# Aim of the task:
Each record must be returned exactly, apart from the pictures, which stay out.

# Information provided:
--

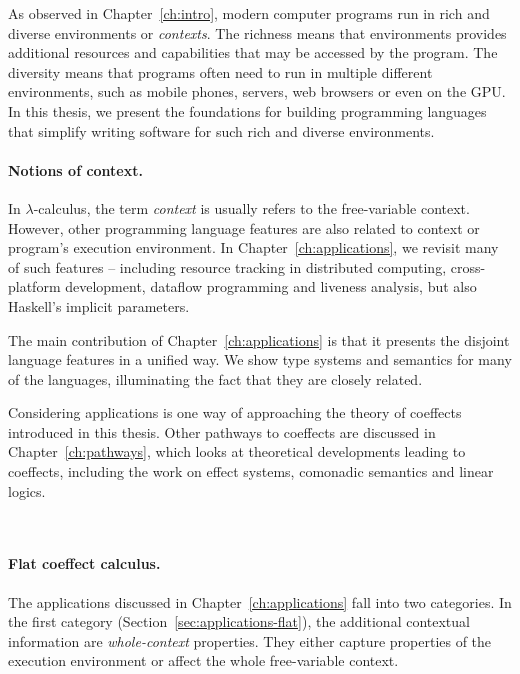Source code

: As observed in Chapter~\ref{ch:intro}, modern computer programs run in rich and diverse environments
or \emph{contexts}. The richness means that environments provides additional resources and
capabilities that may be accessed by the program. The diversity means that programs often need to
run in multiple different environments, such as mobile phones, servers, web browsers or even on the
GPU. In this thesis, we present the foundations for building programming languages that simplify
writing software for such rich and diverse environments.


\paragraph{Notions of context.}

In $\lambda$-calculus, the term \emph{context} is usually refers to the free-variable context.
However, other programming language features are also related to context or program's
execution environment. In Chapter~\ref{ch:applications}, we revisit many of such features --
including resource tracking in distributed computing, cross-platform development, dataflow
programming and liveness analysis, but also Haskell's implicit parameters.

The main contribution of Chapter~\ref{ch:applications} is that it presents the disjoint language
features in a unified way. We show type systems and semantics for many of the languages,
illuminating the fact that they are closely related.

Considering applications is one way of approaching the theory of coeffects introduced in this thesis.
Other pathways to coeffects are discussed in Chapter~\ref{ch:pathways}, which looks at theoretical
developments leading to coeffects, including the work on effect systems, comonadic semantics and
linear logics.

~

\paragraph{Flat coeffect calculus.}

The applications discussed in Chapter~\ref{ch:applications} fall into two categories. In the first
category (Section~\ref{sec:applications-flat}), the additional contextual information are
\emph{whole-context} properties. They either capture properties of the execution environment or
affect the whole free-variable context.

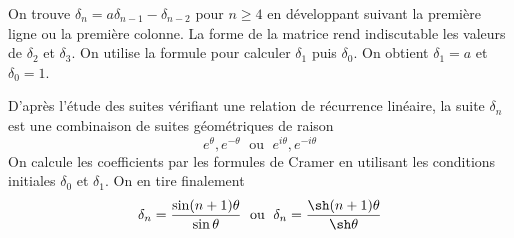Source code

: On trouve $ \delta_{n}=a\delta_{n-1}-\delta_{n-2}$ pour $n\geq4$ en développant suivant la première ligne ou la première colonne.\newline
La forme de la matrice rend indiscutable les valeurs de $\delta_2$ et $\delta_3$. On utilise la formule pour calculer $\delta_1$ puis $\delta_0$. On obtient $\delta_1=a$ et $\delta_0=1$.

D'après l'étude des suites vérifiant une relation de récurrence linéaire, la suite $\delta_n$ est une combinaison de suites géométriques de raison 
\begin{displaymath}
e^{\theta}, e^{-\theta} \;\text{ ou }\; e^{i\theta},e^{-i\theta} 
\end{displaymath}
On calcule les coefficients par les formules de Cramer en utilisant les conditions initiales $\delta_0$ et $\delta_1$. On en tire finalement
\begin{displaymath}
 \delta_n=\frac{\sin(n+1)\theta}{\sin \theta}\;\text{ ou }\;
\delta_n=\frac{\sh(n+1)\theta}{\sh \theta}
\end{displaymath}

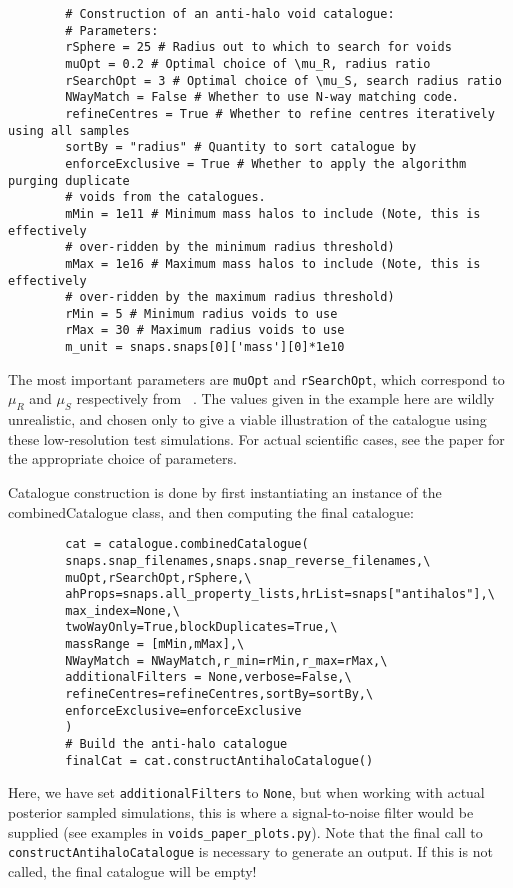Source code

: \documentclass{article}
\newcommand{\codefont}[1]{{\texttt{#1}}}
\begin{document}
	\begin{verbatim}
		# Construction of an anti-halo void catalogue:
		# Parameters:
		rSphere = 25 # Radius out to which to search for voids
		muOpt = 0.2 # Optimal choice of \mu_R, radius ratio
		rSearchOpt = 3 # Optimal choice of \mu_S, search radius ratio
		NWayMatch = False # Whether to use N-way matching code.
		refineCentres = True # Whether to refine centres iteratively using all samples
		sortBy = "radius" # Quantity to sort catalogue by
		enforceExclusive = True # Whether to apply the algorithm purging duplicate
		# voids from the catalogues.
		mMin = 1e11 # Minimum mass halos to include (Note, this is effectively
		# over-ridden by the minimum radius threshold)
		mMax = 1e16 # Maximum mass halos to include (Note, this is effectively 
		# over-ridden by the maximum radius threshold)
		rMin = 5 # Minimum radius voids to use
		rMax = 30 # Maximum radius voids to use
		m_unit = snaps.snaps[0]['mass'][0]*1e10
	\end{verbatim}
	The most important parameters are \codefont{muOpt} and \codefont{rSearchOpt}, which correspond to $\mu_R$ and $\mu_S$ respectively from ~\citet{10.1093/mnras/stae1251}. The values given in the example here are wildly unrealistic, and chosen only to give a viable illustration of the catalogue using these low-resolution test simulations. For actual scientific cases, see the paper for the appropriate choice of parameters.
	
	Catalogue construction is done by first instantiating an instance of the combinedCatalogue class, and then computing the final catalogue:
	
	\begin{verbatim}
		cat = catalogue.combinedCatalogue(
		snaps.snap_filenames,snaps.snap_reverse_filenames,\
		muOpt,rSearchOpt,rSphere,\
		ahProps=snaps.all_property_lists,hrList=snaps["antihalos"],\
		max_index=None,\
		twoWayOnly=True,blockDuplicates=True,\
		massRange = [mMin,mMax],\
		NWayMatch = NWayMatch,r_min=rMin,r_max=rMax,\
		additionalFilters = None,verbose=False,\
		refineCentres=refineCentres,sortBy=sortBy,\
		enforceExclusive=enforceExclusive
		)
		# Build the anti-halo catalogue
		finalCat = cat.constructAntihaloCatalogue()
	\end{verbatim}
	Here, we have set \codefont{additionalFilters} to \codefont{None}, but when working with actual posterior sampled simulations, this is where a signal-to-noise filter would be supplied (see examples in \codefont{voids\_paper\_plots.py}). Note that the final call to \codefont{constructAntihaloCatalogue} is necessary to generate an output. If this is not called, the final catalogue will be empty!
	
\end{document}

--

# Problem solution:
Source code

: As observed in Chapter~\ref{ch:intro}, modern computer programs run in rich and diverse environments
or \emph{contexts}. The richness means that environments provides additional resources and
capabilities that may be accessed by the program. The diversity means that programs often need to
run in multiple different environments, such as mobile phones, servers, web browsers or even on the
GPU. In this thesis, we present the foundations for building programming languages that simplify
writing software for such rich and diverse environments.


\paragraph{Notions of context.}

In $\lambda$-calculus, the term \emph{context} is usually refers to the free-variable context.
However, other programming language features are also related to context or program's
execution environment. In Chapter~\ref{ch:applications}, we revisit many of such features --
including resource tracking in distributed computing, cross-platform development, dataflow
programming and liveness analysis, but also Haskell's implicit parameters.

The main contribution of Chapter~\ref{ch:applications} is that it presents the disjoint language
features in a unified way. We show type systems and semantics for many of the languages,
illuminating the fact that they are closely related.

Considering applications is one way of approaching the theory of coeffects introduced in this thesis.
Other pathways to coeffects are discussed in Chapter~\ref{ch:pathways}, which looks at theoretical
developments leading to coeffects, including the work on effect systems, comonadic semantics and
linear logics.

~

\paragraph{Flat coeffect calculus.}

The applications discussed in Chapter~\ref{ch:applications} fall into two categories. In the first
category (Section~\ref{sec:applications-flat}), the additional contextual information are
\emph{whole-context} properties. They either capture properties of the execution environment or
affect the whole free-variable context.

Source code

: On trouve $ \delta_{n}=a\delta_{n-1}-\delta_{n-2}$ pour $n\geq4$ en développant suivant la première ligne ou la première colonne.\newline
La forme de la matrice rend indiscutable les valeurs de $\delta_2$ et $\delta_3$. On utilise la formule pour calculer $\delta_1$ puis $\delta_0$. On obtient $\delta_1=a$ et $\delta_0=1$.

D'après l'étude des suites vérifiant une relation de récurrence linéaire, la suite $\delta_n$ est une combinaison de suites géométriques de raison 
\begin{displaymath}
e^{\theta}, e^{-\theta} \;\text{ ou }\; e^{i\theta},e^{-i\theta} 
\end{displaymath}
On calcule les coefficients par les formules de Cramer en utilisant les conditions initiales $\delta_0$ et $\delta_1$. On en tire finalement
\begin{displaymath}
 \delta_n=\frac{\sin(n+1)\theta}{\sin \theta}\;\text{ ou }\;
\delta_n=\frac{\sh(n+1)\theta}{\sh \theta}
\end{displaymath}

Source code

: \documentclass{article}
\newcommand{\codefont}[1]{{\texttt{#1}}}
\begin{document}
	\begin{verbatim}
		# Construction of an anti-halo void catalogue:
		# Parameters:
		rSphere = 25 # Radius out to which to search for voids
		muOpt = 0.2 # Optimal choice of \mu_R, radius ratio
		rSearchOpt = 3 # Optimal choice of \mu_S, search radius ratio
		NWayMatch = False # Whether to use N-way matching code.
		refineCentres = True # Whether to refine centres iteratively using all samples
		sortBy = "radius" # Quantity to sort catalogue by
		enforceExclusive = True # Whether to apply the algorithm purging duplicate
		# voids from the catalogues.
		mMin = 1e11 # Minimum mass halos to include (Note, this is effectively
		# over-ridden by the minimum radius threshold)
		mMax = 1e16 # Maximum mass halos to include (Note, this is effectively 
		# over-ridden by the maximum radius threshold)
		rMin = 5 # Minimum radius voids to use
		rMax = 30 # Maximum radius voids to use
		m_unit = snaps.snaps[0]['mass'][0]*1e10
	\end{verbatim}
	The most important parameters are \codefont{muOpt} and \codefont{rSearchOpt}, which correspond to $\mu_R$ and $\mu_S$ respectively from ~\citet{10.1093/mnras/stae1251}. The values given in the example here are wildly unrealistic, and chosen only to give a viable illustration of the catalogue using these low-resolution test simulations. For actual scientific cases, see the paper for the appropriate choice of parameters.
	
	Catalogue construction is done by first instantiating an instance of the combinedCatalogue class, and then computing the final catalogue:
	
	\begin{verbatim}
		cat = catalogue.combinedCatalogue(
		snaps.snap_filenames,snaps.snap_reverse_filenames,\
		muOpt,rSearchOpt,rSphere,\
		ahProps=snaps.all_property_lists,hrList=snaps["antihalos"],\
		max_index=None,\
		twoWayOnly=True,blockDuplicates=True,\
		massRange = [mMin,mMax],\
		NWayMatch = NWayMatch,r_min=rMin,r_max=rMax,\
		additionalFilters = None,verbose=False,\
		refineCentres=refineCentres,sortBy=sortBy,\
		enforceExclusive=enforceExclusive
		)
		# Build the anti-halo catalogue
		finalCat = cat.constructAntihaloCatalogue()
	\end{verbatim}
	Here, we have set \codefont{additionalFilters} to \codefont{None}, but when working with actual posterior sampled simulations, this is where a signal-to-noise filter would be supplied (see examples in \codefont{voids\_paper\_plots.py}). Note that the final call to \codefont{constructAntihaloCatalogue} is necessary to generate an output. If this is not called, the final catalogue will be empty!
	
\end{document}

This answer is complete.